## What the task requires
Give every entry below again, exactly as written, and skip the images.

· · ·

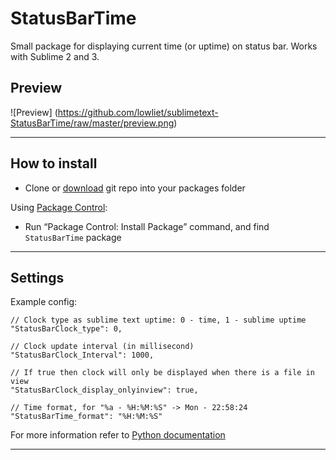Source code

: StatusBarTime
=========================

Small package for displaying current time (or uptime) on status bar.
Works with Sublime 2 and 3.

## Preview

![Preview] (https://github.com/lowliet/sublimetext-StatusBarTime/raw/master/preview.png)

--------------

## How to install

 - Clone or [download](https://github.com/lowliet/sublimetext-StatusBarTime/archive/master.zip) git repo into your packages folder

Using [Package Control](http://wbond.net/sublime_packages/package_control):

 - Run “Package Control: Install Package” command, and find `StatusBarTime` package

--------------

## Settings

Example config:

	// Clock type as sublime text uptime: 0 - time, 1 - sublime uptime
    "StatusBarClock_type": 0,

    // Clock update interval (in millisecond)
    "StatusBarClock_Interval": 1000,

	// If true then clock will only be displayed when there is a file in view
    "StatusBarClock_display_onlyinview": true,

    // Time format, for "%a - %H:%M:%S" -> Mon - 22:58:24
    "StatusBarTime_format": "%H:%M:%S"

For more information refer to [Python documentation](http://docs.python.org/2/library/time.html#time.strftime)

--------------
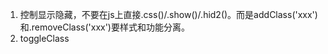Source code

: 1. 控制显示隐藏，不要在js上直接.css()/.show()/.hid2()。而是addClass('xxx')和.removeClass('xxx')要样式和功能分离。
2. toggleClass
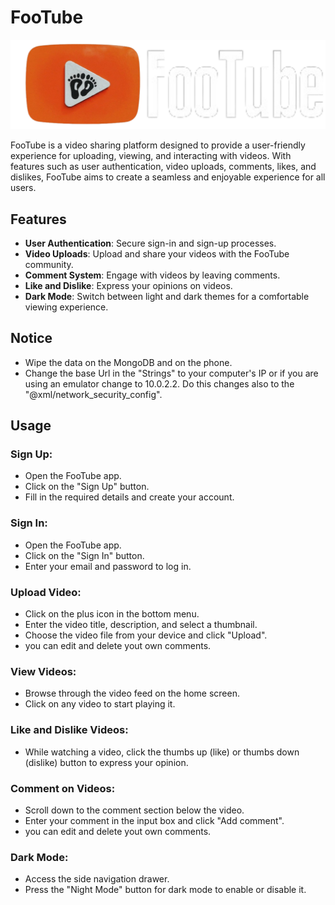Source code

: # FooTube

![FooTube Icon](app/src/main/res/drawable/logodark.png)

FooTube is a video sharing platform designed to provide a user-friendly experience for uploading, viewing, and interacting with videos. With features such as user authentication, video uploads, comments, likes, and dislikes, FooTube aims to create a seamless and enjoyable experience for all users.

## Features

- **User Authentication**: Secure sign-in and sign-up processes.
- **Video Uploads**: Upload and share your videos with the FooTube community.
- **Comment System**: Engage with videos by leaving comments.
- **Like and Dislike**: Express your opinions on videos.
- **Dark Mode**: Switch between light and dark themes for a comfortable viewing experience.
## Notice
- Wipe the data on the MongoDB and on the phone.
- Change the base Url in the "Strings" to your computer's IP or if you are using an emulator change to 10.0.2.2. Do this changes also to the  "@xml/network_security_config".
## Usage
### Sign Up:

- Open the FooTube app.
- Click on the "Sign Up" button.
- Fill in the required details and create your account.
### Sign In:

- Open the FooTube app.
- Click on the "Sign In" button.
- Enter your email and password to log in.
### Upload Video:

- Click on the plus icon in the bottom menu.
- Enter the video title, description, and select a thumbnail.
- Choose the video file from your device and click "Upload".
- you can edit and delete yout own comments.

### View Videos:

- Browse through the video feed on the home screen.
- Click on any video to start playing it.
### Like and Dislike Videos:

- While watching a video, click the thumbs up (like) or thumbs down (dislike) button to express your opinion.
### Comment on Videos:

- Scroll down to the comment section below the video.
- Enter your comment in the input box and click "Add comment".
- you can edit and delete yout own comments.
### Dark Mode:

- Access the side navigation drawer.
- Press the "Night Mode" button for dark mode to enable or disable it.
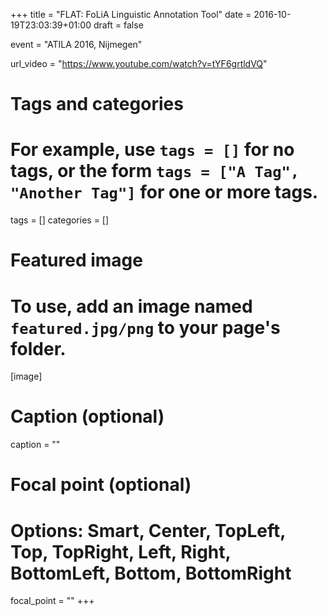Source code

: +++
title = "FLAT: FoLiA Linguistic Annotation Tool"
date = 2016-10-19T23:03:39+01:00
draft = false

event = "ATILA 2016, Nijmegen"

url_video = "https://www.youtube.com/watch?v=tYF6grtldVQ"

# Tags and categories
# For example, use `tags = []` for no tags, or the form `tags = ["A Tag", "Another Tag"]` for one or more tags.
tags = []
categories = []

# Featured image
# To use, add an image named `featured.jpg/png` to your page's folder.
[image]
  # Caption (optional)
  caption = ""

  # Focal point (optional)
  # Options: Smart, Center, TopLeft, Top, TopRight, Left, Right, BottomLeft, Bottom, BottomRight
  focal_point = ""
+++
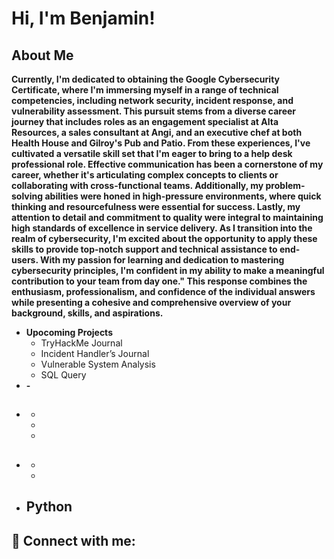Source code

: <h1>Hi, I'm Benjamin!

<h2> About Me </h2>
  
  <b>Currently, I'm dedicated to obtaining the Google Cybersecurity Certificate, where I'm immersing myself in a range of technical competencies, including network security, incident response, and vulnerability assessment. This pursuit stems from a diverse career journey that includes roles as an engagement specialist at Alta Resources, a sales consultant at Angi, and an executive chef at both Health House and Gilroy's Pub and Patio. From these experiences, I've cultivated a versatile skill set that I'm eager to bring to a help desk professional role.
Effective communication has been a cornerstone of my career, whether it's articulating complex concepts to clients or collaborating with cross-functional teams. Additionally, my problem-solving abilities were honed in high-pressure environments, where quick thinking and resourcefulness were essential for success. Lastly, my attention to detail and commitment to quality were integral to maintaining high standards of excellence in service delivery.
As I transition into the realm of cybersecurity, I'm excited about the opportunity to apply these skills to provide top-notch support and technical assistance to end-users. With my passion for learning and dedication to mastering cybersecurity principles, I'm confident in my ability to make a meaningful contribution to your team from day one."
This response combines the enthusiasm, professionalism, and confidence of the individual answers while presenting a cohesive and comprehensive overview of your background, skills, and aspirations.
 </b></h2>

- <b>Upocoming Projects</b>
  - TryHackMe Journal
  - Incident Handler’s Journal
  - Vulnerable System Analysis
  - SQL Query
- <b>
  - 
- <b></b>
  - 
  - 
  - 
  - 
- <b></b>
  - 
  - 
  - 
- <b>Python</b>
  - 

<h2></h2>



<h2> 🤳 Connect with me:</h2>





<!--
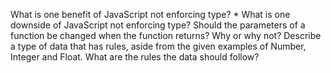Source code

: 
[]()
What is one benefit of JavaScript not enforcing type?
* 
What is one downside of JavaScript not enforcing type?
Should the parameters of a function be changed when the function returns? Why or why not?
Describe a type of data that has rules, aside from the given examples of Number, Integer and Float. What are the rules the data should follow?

· · ·

## Written solution
Source code

: StatusBarTime
=========================

Small package for displaying current time (or uptime) on status bar.
Works with Sublime 2 and 3.

## Preview

![Preview] (https://github.com/lowliet/sublimetext-StatusBarTime/raw/master/preview.png)

--------------

## How to install

 - Clone or [download](https://github.com/lowliet/sublimetext-StatusBarTime/archive/master.zip) git repo into your packages folder

Using [Package Control](http://wbond.net/sublime_packages/package_control):

 - Run “Package Control: Install Package” command, and find `StatusBarTime` package

--------------

## Settings

Example config:

	// Clock type as sublime text uptime: 0 - time, 1 - sublime uptime
    "StatusBarClock_type": 0,

    // Clock update interval (in millisecond)
    "StatusBarClock_Interval": 1000,

	// If true then clock will only be displayed when there is a file in view
    "StatusBarClock_display_onlyinview": true,

    // Time format, for "%a - %H:%M:%S" -> Mon - 22:58:24
    "StatusBarTime_format": "%H:%M:%S"

For more information refer to [Python documentation](http://docs.python.org/2/library/time.html#time.strftime)

--------------
Source code

: 1. 控制显示隐藏，不要在js上直接.css()/.show()/.hid2()。而是addClass('xxx')和.removeClass('xxx')要样式和功能分离。
2. toggleClass
Source code

: # FooTube

![FooTube Icon](app/src/main/res/drawable/logodark.png)

FooTube is a video sharing platform designed to provide a user-friendly experience for uploading, viewing, and interacting with videos. With features such as user authentication, video uploads, comments, likes, and dislikes, FooTube aims to create a seamless and enjoyable experience for all users.

## Features

- **User Authentication**: Secure sign-in and sign-up processes.
- **Video Uploads**: Upload and share your videos with the FooTube community.
- **Comment System**: Engage with videos by leaving comments.
- **Like and Dislike**: Express your opinions on videos.
- **Dark Mode**: Switch between light and dark themes for a comfortable viewing experience.
## Notice
- Wipe the data on the MongoDB and on the phone.
- Change the base Url in the "Strings" to your computer's IP or if you are using an emulator change to 10.0.2.2. Do this changes also to the  "@xml/network_security_config".
## Usage
### Sign Up:

- Open the FooTube app.
- Click on the "Sign Up" button.
- Fill in the required details and create your account.
### Sign In:

- Open the FooTube app.
- Click on the "Sign In" button.
- Enter your email and password to log in.
### Upload Video:

- Click on the plus icon in the bottom menu.
- Enter the video title, description, and select a thumbnail.
- Choose the video file from your device and click "Upload".
- you can edit and delete yout own comments.

### View Videos:

- Browse through the video feed on the home screen.
- Click on any video to start playing it.
### Like and Dislike Videos:

- While watching a video, click the thumbs up (like) or thumbs down (dislike) button to express your opinion.
### Comment on Videos:

- Scroll down to the comment section below the video.
- Enter your comment in the input box and click "Add comment".
- you can edit and delete yout own comments.
### Dark Mode:

- Access the side navigation drawer.
- Press the "Night Mode" button for dark mode to enable or disable it.
Source code

: +++
title = "FLAT: FoLiA Linguistic Annotation Tool"
date = 2016-10-19T23:03:39+01:00
draft = false

event = "ATILA 2016, Nijmegen"

url_video = "https://www.youtube.com/watch?v=tYF6grtldVQ"

# Tags and categories
# For example, use `tags = []` for no tags, or the form `tags = ["A Tag", "Another Tag"]` for one or more tags.
tags = []
categories = []

# Featured image
# To use, add an image named `featured.jpg/png` to your page's folder.
[image]
  # Caption (optional)
  caption = ""

  # Focal point (optional)
  # Options: Smart, Center, TopLeft, Top, TopRight, Left, Right, BottomLeft, Bottom, BottomRight
  focal_point = ""
+++
Source code

: <h1>Hi, I'm Benjamin!

<h2> About Me </h2>
  
  <b>Currently, I'm dedicated to obtaining the Google Cybersecurity Certificate, where I'm immersing myself in a range of technical competencies, including network security, incident response, and vulnerability assessment. This pursuit stems from a diverse career journey that includes roles as an engagement specialist at Alta Resources, a sales consultant at Angi, and an executive chef at both Health House and Gilroy's Pub and Patio. From these experiences, I've cultivated a versatile skill set that I'm eager to bring to a help desk professional role.
Effective communication has been a cornerstone of my career, whether it's articulating complex concepts to clients or collaborating with cross-functional teams. Additionally, my problem-solving abilities were honed in high-pressure environments, where quick thinking and resourcefulness were essential for success. Lastly, my attention to detail and commitment to quality were integral to maintaining high standards of excellence in service delivery.
As I transition into the realm of cybersecurity, I'm excited about the opportunity to apply these skills to provide top-notch support and technical assistance to end-users. With my passion for learning and dedication to mastering cybersecurity principles, I'm confident in my ability to make a meaningful contribution to your team from day one."
This response combines the enthusiasm, professionalism, and confidence of the individual answers while presenting a cohesive and comprehensive overview of your background, skills, and aspirations.
 </b></h2>

- <b>Upocoming Projects</b>
  - TryHackMe Journal
  - Incident Handler’s Journal
  - Vulnerable System Analysis
  - SQL Query
- <b>
  - 
- <b></b>
  - 
  - 
  - 
  - 
- <b></b>
  - 
  - 
  - 
- <b>Python</b>
  - 

<h2></h2>



<h2> 🤳 Connect with me:</h2>





<!--
Source code

: 
[]()
What is one benefit of JavaScript not enforcing type?
* 
What is one downside of JavaScript not enforcing type?
Should the parameters of a function be changed when the function returns? Why or why not?
Describe a type of data that has rules, aside from the given examples of Number, Integer and Float. What are the rules the data should follow?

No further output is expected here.